The driving wheel 31 has contact with the internal teeth on the closed transmission or drive belt 30, and runs anticlockwise as shown by the arrow in Figure 6. Correspondingly, a gear 37 is also in drive contact with the internal teeth of the closed transmission belt 30 anticlockwise, and this rotation direction is retained on transmission belt 30.2, which is driven by a gear mounted on the same axis as the wheel 37. The external teeth of the closed transmission or drive belt 30 contact the gear 35, and this wheel then runs clockwise. In the same way, the belt 36, which is connected with the gear 35, runs clockwise and this movement is transferred to transmission belt 30.1 , which subsequently runs clockwise with the indicated rotation direction for gear 31 .

The transmission belt 30 is driven by a servomotor 38, so that the rotation speed and rotation direction is controllable.

As shown in figure 5, in the area 41 immediately before intake of shrimp there is a roller brush 50 which, on rotation, cleans the primary, secondary and tertiary rollers.

The shrimp peeling machine 1 can be installed and operated on board maritime vessels and shrimp trawlers.

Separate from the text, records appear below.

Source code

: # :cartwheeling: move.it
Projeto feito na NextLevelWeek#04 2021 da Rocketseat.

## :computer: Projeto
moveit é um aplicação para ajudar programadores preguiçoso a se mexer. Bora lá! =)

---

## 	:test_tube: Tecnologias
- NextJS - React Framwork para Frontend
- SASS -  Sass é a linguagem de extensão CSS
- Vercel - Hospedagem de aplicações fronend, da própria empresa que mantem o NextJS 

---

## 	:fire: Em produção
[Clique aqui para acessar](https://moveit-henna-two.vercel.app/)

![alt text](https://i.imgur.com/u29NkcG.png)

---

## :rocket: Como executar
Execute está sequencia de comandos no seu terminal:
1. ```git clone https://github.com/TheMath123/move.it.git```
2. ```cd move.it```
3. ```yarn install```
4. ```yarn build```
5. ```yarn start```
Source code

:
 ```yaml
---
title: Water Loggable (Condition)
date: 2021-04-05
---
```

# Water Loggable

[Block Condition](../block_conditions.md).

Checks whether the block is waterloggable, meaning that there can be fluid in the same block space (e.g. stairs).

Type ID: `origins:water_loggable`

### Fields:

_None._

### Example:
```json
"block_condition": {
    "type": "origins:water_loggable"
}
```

This invention allows for an uninterrupted process where shrimp can be landed on board a shrimp trawler and subsequently cooked, peeled and packed on board the vessel and thus be ready for sale to consumers as soon as the trawler is back in harbour. The quality of the sale-ready peeled shrimp will therefore be significantly higher than has been possible up to this point, as the production process is optimised and made less expensive, among other things because the entire shrimp preparation process is brought together on board the fishing vessel landing the shrimp. The shrimp peeling machine can also be used on land and installed in buildings. Figure 7 shows an alternative arrangement of the rollers 4, 5 and 6 with an angled centre axis. The concept here is that the shrimp are fed onto the rollers' surfaces on the high side 42, and the finished peeled shrimp leave the system on the low side 43, as the shrimp, during peeling, move gradually along the angled rollers. The primary, secondary and tertiary rollers can have drives as indicated in Figure 8, and the drives can be independent of each other as explained above. The rollers are illustrated in Figure 9 which shows an enlarged section.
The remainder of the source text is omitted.